Ryan P. Burge is an instructor of political science at Eastern Illinois University. His research appears on the site Religion in Public, and he tweets at @ryanburge.
In evangelical discourse, there are several issues that you can count on to stir up a heated debate. One is the role of women in the life of the church.
Take last year’s spat over Beth Moore speaking at a church on Mother’s Day, which came up again months later with John MacArthur’s viral “go home” line. Or the more recent discussion around author Aimee Byrd and Reformed complementarians’ pushback on social media.
Yet for all the debates around gender and leadership roles, for years researchers have found less of a divide on the topic among the people in the pews.
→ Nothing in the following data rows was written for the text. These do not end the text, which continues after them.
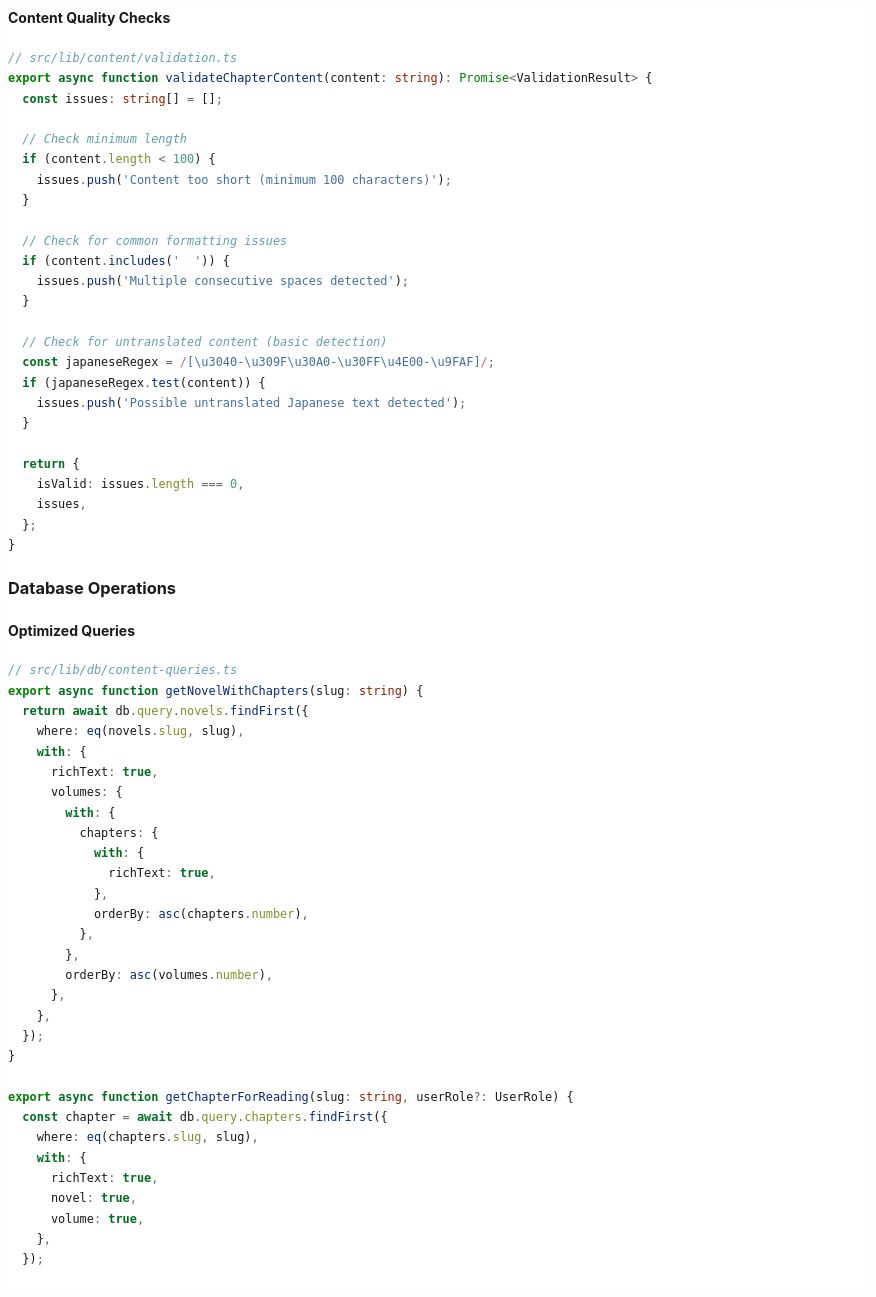 #### Content Quality Checks
```typescript
// src/lib/content/validation.ts
export async function validateChapterContent(content: string): Promise<ValidationResult> {
  const issues: string[] = [];
  
  // Check minimum length
  if (content.length < 100) {
    issues.push('Content too short (minimum 100 characters)');
  }
  
  // Check for common formatting issues
  if (content.includes('  ')) {
    issues.push('Multiple consecutive spaces detected');
  }
  
  // Check for untranslated content (basic detection)
  const japaneseRegex = /[\u3040-\u309F\u30A0-\u30FF\u4E00-\u9FAF]/;
  if (japaneseRegex.test(content)) {
    issues.push('Possible untranslated Japanese text detected');
  }
  
  return {
    isValid: issues.length === 0,
    issues,
  };
}
```

### Database Operations

#### Optimized Queries
```typescript
// src/lib/db/content-queries.ts
export async function getNovelWithChapters(slug: string) {
  return await db.query.novels.findFirst({
    where: eq(novels.slug, slug),
    with: {
      richText: true,
      volumes: {
        with: {
          chapters: {
            with: {
              richText: true,
            },
            orderBy: asc(chapters.number),
          },
        },
        orderBy: asc(volumes.number),
      },
    },
  });
}

export async function getChapterForReading(slug: string, userRole?: UserRole) {
  const chapter = await db.query.chapters.findFirst({
    where: eq(chapters.slug, slug),
    with: {
      richText: true,
      novel: true,
      volume: true,
    },
  });
  
``` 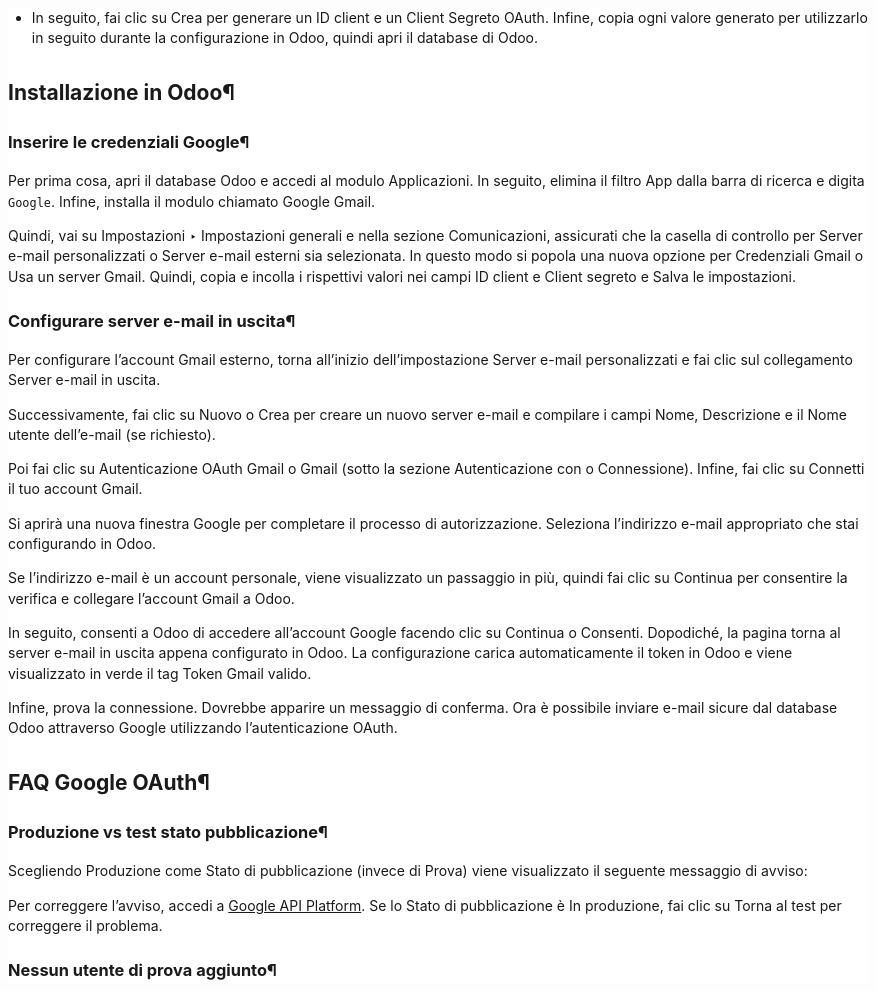   * In seguito, fai clic su Crea per generare un ID client e un Client Segreto OAuth. Infine, copia ogni valore generato per utilizzarlo in seguito durante la configurazione in Odoo, quindi apri il database di Odoo.




## Installazione in Odoo¶

### Inserire le credenziali Google¶

Per prima cosa, apri il database Odoo e accedi al modulo Applicazioni. In seguito, elimina il filtro App dalla barra di ricerca e digita `Google`. Infine, installa il modulo chiamato Google Gmail.

Quindi, vai su Impostazioni ‣ Impostazioni generali e nella sezione Comunicazioni, assicurati che la casella di controllo per Server e-mail personalizzati o Server e-mail esterni sia selezionata. In questo modo si popola una nuova opzione per Credenziali Gmail o Usa un server Gmail. Quindi, copia e incolla i rispettivi valori nei campi ID client e Client segreto e Salva le impostazioni.

### Configurare server e-mail in uscita¶

Per configurare l’account Gmail esterno, torna all’inizio dell’impostazione Server e-mail personalizzati e fai clic sul collegamento Server e-mail in uscita.

Successivamente, fai clic su Nuovo o Crea per creare un nuovo server e-mail e compilare i campi Nome, Descrizione e il Nome utente dell’e-mail (se richiesto).

Poi fai clic su Autenticazione OAuth Gmail o Gmail (sotto la sezione Autenticazione con o Connessione). Infine, fai clic su Connetti il tuo account Gmail.

Si aprirà una nuova finestra Google per completare il processo di autorizzazione. Seleziona l’indirizzo e-mail appropriato che stai configurando in Odoo.

Se l’indirizzo e-mail è un account personale, viene visualizzato un passaggio in più, quindi fai clic su Continua per consentire la verifica e collegare l’account Gmail a Odoo.

In seguito, consenti a Odoo di accedere all’account Google facendo clic su Continua o Consenti. Dopodiché, la pagina torna al server e-mail in uscita appena configurato in Odoo. La configurazione carica automaticamente il token in Odoo e viene visualizzato in verde il tag Token Gmail valido.

Infine, prova la connessione. Dovrebbe apparire un messaggio di conferma. Ora è possibile inviare e-mail sicure dal database Odoo attraverso Google utilizzando l’autenticazione OAuth.

## FAQ Google OAuth¶

### Produzione vs test stato pubblicazione¶

Scegliendo Produzione come Stato di pubblicazione (invece di Prova) viene visualizzato il seguente messaggio di avviso:

Per correggere l’avviso, accedi a [Google API Platform](https://console.cloud.google.com/apis/credentials/consent). Se lo Stato di pubblicazione è In produzione, fai clic su Torna al test per correggere il problema.

### Nessun utente di prova aggiunto¶
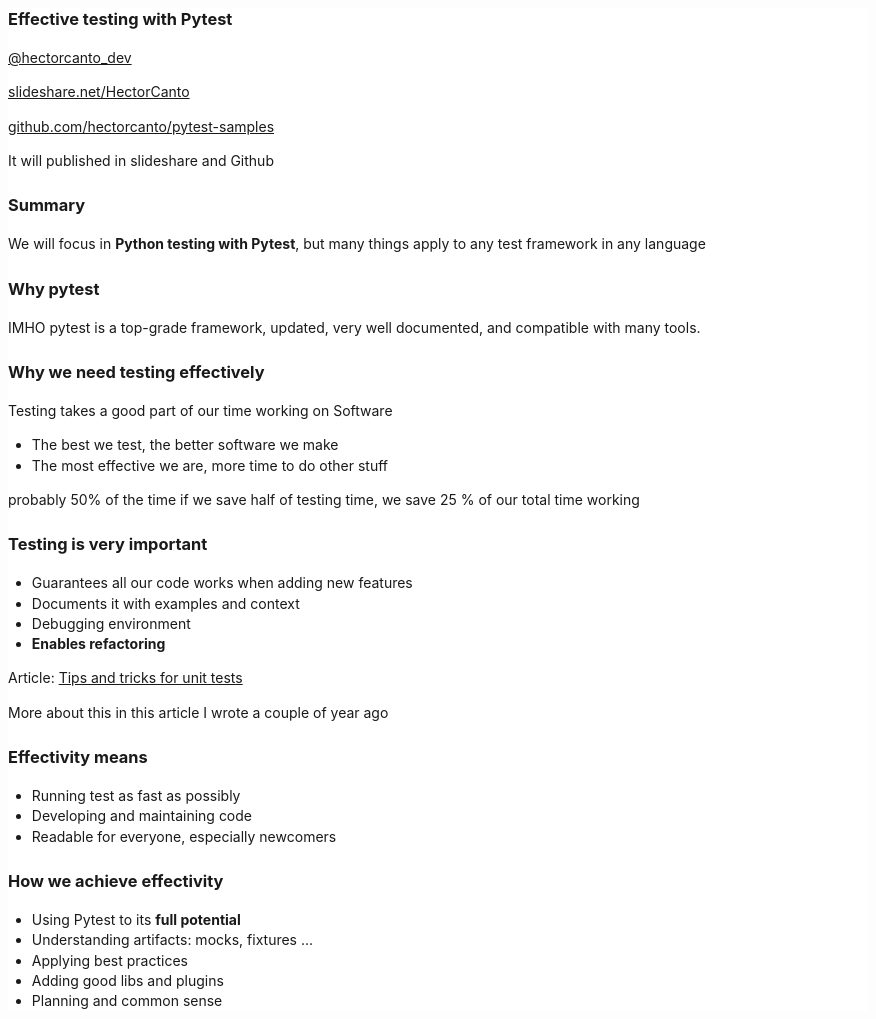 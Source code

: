 
### Effective testing with Pytest

[@hectorcanto_dev](https://twitter.com/hectorcanto_dev)

[slideshare.net/HectorCanto](https://www.slideshare.net/HectorCanto/)

[github.com/hectorcanto/pytest-samples](https://github.com/hectorcanto/pytest-samples)

It will published in slideshare and Github

### Summary

We will focus in **Python testing with Pytest**, but
many things apply to any test framework in any language

### Why pytest

IMHO pytest is a top-grade framework, updated, very well documented,
and compatible with many tools.

### Why we need testing effectively

Testing takes a good part of 
our time working on Software

- The best we test, the better software we make
- The most effective we are, more time to do other stuff

probably 50% of the time
if we save half of testing time, we save 25 % of our total time working

### Testing is very important

- Guarantees all our code works when adding new features 
- Documents it with examples and context
- Debugging environment
- **Enables refactoring**

Article: [Tips and tricks for unit tests](https://medium.com/worldsensing-techblog/tips-and-tricks-for-unit-tests-b35af5ba79b1)

More about this in this article I wrote a couple of year ago

### Effectivity means

- Running test as fast as possibly
- Developing and maintaining code 
- Readable for everyone, especially newcomers

### How we achieve effectivity

- Using Pytest to its **full potential**
- Understanding artifacts: mocks, fixtures ...
- Applying best practices
- Adding good libs and plugins
- Planning and common sense
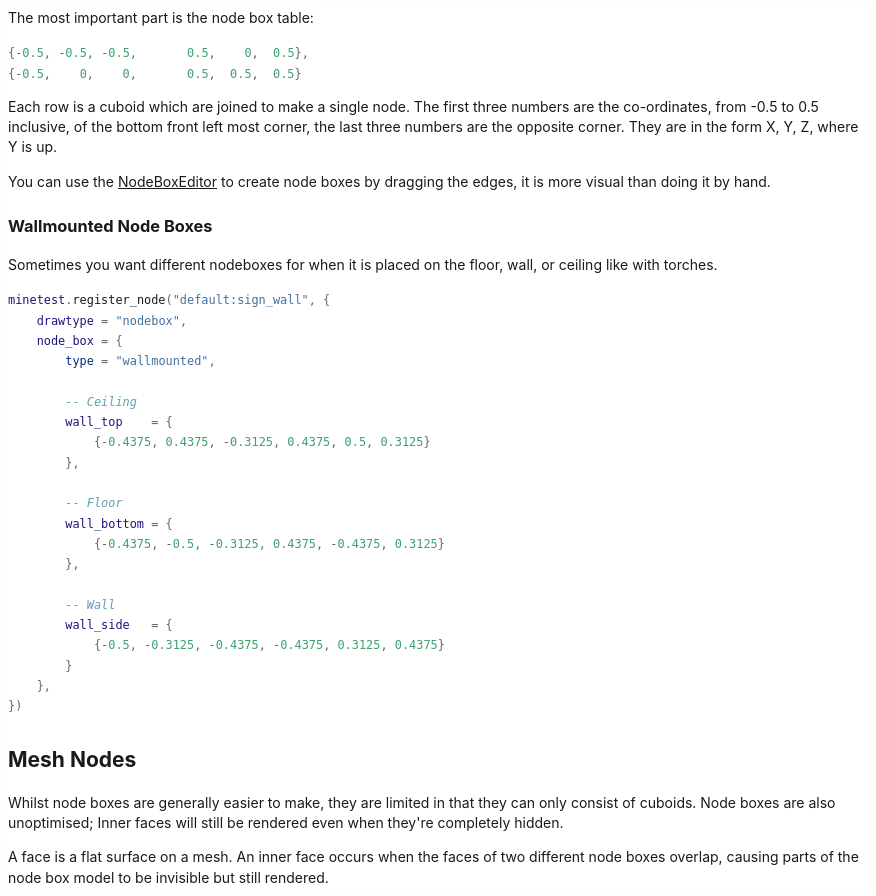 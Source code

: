 The most important part is the node box table:

```lua
{-0.5, -0.5, -0.5,       0.5,    0,  0.5},
{-0.5,    0,    0,       0.5,  0.5,  0.5}
```

Each row is a cuboid which are joined to make a single node.
The first three numbers are the co-ordinates, from -0.5 to 0.5 inclusive, of
the bottom front left most corner, the last three numbers are the opposite corner.
They are in the form X, Y, Z, where Y is up.

You can use the [NodeBoxEditor](https://forum.minetest.net/viewtopic.php?f=14&t=2840) to
create node boxes by dragging the edges, it is more visual than doing it by hand.


### Wallmounted Node Boxes

Sometimes you want different nodeboxes for when it is placed on the floor, wall, or ceiling like with torches.

```lua
minetest.register_node("default:sign_wall", {
    drawtype = "nodebox",
    node_box = {
        type = "wallmounted",

        -- Ceiling
        wall_top    = {
            {-0.4375, 0.4375, -0.3125, 0.4375, 0.5, 0.3125}
        },

        -- Floor
        wall_bottom = {
            {-0.4375, -0.5, -0.3125, 0.4375, -0.4375, 0.3125}
        },

        -- Wall
        wall_side   = {
            {-0.5, -0.3125, -0.4375, -0.4375, 0.3125, 0.4375}
        }
    },
})
```

## Mesh Nodes

Whilst node boxes are generally easier to make, they are limited in that
they can only consist of cuboids. Node boxes are also unoptimised;
Inner faces will still be rendered even when they're completely hidden.

A face is a flat surface on a mesh. An inner face occurs when the faces of two
different node boxes overlap, causing parts of the node box model to be
invisible but still rendered.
The results of a recent survey once again indicate that most evangelical Protestants are in favor of seeing women take on more prominent positions in the church.
In a survey I fielded along with political scientists Paul Djupe and Hannah Smothers back in March, 8 in 10 self-identified evangelicals said they agree with women teaching Sunday school, leading worship at church services, and preaching during women’s conferences or retreats.
Slightly fewer endorsed women preaching during church services, but 7 in 10 were in favor, according to the research, conducted by a team of political scientists in March 2020.
This new research follows an analysis of 2011 survey data I published last year, which showed that significant majorities of major Christian traditions—including Southern Baptists—would support women as pastors.
Some commentators pushed back saying both that the 2011 data was dated and that the questions weren’t explicit enough about the types of roles for women in the church. The March 2020 survey was designed to allow respondents to indicate what kinds of leadership roles they are comfortable with women taking on.
A strong majority of evangelicals, men and women alike, supported women’s involvement in each of the roles queried, though women were slightly more in favor of each.
The most universally supported role was having women teach Sunday school, with 86.9 percent in favor. The debate over whether women can lead over mixed-gender Sunday school classes has gone on for years in certain evangelical traditions, including Baptist and Presbyterian denominations. It comes up on sites like 9Marks, Reformation21, and Desiring God, often hinging on whether the Sunday school setting is analogous to a church service or not.
Women preaching on Sunday morning got the least support, with 72.8 percent. Even some churches that do not permit women to serve as lead pastors and elders at times allow women to share on Sundays as guest speakers or preachers—making a distinction to between the “special teaching” they believe to be restricted to qualified male leaders and the “general teaching,” which can be presented by any church member, male or female.